What can be the most threatening challenge to the federal system in Nepal?why?
Answers
Answer:
While the constitution has assigned a larger functional, semijudicial, and fiscal authority to elected local governments, it has also created greater responsibilities for effective service delivery and accountability toward citizens.
Statement of Issue
In Nepal, the new constitution has assigned expenditure responsibilities and revenue sources to all three tiers of the government. While most of the key revenue sources remain with the central government, expenditure responsibilities of the subnational (province and local) governments are relatively larger creating a large vertical imbalance.
There is also a large horizontal imbalance among the subnational jurisdictions due to heterogeneity of areas, population sizes, economic bases and availability of natural resources.
Given the limited revenue bases assigned to subnational governments (SNGs), and their weak revenue generation and administration capacity, the resultant gaps at the SNGs will have to be met primarily through fiscal transfers by the central government. There is an apprehension that high fiscal dependence on the central government will adversely affect the quality of devolution and autonomy of SNGs.

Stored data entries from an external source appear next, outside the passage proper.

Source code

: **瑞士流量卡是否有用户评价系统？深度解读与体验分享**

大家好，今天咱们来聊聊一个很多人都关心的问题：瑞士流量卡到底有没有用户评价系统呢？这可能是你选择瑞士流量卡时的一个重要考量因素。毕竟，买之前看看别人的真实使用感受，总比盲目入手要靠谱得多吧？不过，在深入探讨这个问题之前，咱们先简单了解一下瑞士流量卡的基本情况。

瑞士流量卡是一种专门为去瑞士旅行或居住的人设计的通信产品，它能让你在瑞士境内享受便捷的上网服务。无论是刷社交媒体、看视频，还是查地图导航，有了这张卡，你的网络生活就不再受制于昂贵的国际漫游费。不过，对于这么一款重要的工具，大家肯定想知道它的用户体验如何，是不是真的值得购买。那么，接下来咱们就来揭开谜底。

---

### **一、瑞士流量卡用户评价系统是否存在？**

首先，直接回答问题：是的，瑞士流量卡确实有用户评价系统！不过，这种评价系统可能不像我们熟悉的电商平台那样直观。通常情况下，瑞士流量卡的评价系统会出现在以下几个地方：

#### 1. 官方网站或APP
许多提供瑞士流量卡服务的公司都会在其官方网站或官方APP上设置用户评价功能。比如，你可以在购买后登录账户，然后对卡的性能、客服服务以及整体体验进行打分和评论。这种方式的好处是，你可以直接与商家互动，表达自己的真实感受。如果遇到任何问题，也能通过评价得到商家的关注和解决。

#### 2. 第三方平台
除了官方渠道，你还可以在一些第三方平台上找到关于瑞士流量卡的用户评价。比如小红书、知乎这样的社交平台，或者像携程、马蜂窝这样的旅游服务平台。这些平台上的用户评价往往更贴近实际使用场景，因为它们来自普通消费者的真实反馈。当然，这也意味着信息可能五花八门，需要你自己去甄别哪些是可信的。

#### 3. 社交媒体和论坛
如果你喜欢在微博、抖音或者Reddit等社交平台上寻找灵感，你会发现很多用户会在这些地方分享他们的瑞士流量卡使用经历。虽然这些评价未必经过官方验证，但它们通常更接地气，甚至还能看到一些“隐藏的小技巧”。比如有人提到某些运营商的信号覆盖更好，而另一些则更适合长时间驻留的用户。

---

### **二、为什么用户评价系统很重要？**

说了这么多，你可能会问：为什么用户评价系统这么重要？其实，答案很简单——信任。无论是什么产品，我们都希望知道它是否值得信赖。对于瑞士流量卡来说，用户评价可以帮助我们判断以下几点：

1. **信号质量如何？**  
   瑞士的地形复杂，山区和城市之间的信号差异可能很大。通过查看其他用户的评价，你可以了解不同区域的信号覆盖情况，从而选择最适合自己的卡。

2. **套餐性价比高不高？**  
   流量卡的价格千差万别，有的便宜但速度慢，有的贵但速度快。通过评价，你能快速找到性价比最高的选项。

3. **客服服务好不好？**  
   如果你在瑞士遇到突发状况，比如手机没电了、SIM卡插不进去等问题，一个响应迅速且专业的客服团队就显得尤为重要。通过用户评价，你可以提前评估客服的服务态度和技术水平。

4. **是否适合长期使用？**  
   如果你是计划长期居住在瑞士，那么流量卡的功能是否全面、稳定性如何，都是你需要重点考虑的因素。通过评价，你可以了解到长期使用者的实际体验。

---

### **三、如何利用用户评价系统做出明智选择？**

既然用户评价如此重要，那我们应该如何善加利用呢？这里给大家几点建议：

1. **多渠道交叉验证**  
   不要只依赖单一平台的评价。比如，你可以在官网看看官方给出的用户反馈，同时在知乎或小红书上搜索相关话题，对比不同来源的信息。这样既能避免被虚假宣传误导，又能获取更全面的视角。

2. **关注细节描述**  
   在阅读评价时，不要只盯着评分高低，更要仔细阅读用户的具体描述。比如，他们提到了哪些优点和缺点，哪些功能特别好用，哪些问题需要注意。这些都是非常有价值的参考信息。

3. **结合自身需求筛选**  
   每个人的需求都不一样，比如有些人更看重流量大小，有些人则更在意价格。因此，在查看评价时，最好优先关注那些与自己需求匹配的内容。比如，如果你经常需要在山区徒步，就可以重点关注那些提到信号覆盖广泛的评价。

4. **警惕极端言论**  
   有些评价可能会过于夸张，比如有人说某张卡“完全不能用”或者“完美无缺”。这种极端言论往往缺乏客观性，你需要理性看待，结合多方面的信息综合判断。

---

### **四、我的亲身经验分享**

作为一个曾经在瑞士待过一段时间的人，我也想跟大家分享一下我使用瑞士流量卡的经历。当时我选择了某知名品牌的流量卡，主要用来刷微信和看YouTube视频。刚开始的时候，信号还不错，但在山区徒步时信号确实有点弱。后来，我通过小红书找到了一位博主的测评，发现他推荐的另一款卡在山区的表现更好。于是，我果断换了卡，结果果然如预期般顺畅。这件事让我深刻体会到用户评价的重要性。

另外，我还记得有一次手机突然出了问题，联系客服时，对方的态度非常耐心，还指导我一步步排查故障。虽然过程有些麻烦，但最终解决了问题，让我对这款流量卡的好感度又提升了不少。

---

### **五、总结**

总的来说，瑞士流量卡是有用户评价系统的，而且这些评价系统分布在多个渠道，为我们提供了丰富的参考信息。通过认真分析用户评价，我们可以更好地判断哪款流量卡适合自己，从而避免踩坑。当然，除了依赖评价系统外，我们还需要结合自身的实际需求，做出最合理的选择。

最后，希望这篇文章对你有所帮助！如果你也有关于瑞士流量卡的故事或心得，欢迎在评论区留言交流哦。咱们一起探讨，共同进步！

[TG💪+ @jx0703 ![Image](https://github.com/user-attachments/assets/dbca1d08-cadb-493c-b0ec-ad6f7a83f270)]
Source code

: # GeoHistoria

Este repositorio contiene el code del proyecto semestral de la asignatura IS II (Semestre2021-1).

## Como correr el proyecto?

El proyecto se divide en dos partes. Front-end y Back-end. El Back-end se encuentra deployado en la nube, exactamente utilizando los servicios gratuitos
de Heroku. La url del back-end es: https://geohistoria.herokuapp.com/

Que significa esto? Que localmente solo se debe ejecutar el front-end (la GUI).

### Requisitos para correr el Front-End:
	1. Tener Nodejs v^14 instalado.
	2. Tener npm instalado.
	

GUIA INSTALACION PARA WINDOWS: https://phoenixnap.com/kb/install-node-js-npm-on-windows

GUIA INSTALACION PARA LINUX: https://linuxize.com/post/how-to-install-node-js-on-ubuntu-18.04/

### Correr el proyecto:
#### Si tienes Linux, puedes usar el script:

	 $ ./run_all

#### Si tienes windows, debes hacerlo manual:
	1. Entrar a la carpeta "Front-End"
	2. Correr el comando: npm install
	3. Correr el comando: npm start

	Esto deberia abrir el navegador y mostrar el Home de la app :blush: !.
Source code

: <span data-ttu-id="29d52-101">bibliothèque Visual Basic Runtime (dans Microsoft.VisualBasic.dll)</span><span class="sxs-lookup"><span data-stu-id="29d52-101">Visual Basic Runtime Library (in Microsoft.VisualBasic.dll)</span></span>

To reduce the dependency and increase autonomy, SNGs will need to ensure that assigned tax and nontax revenue sources are exploited to their full potential, and new tax sources are explored. Further, assignment of taxes and revenue sharing arrangements will also need to be reviewed.
The revenue generated by local governments in the past accounted for less than 2% of the total revenue. This is unlikely to change drastically in the federal setup because revenues assigned to local governments under the Local Self Governance Act (LSGA, pre-2015 constitution) are largely the same as the ones provided under the new constitution.
Answer:
Poverty, regional imbalance and unemployment remain Nepal's major problems. The idea of federal structure emerged as a political agenda against unitary system after the success of people's movement in 2006. Like in other federal countries, provinces demand the additional expenditure as they face new challenges.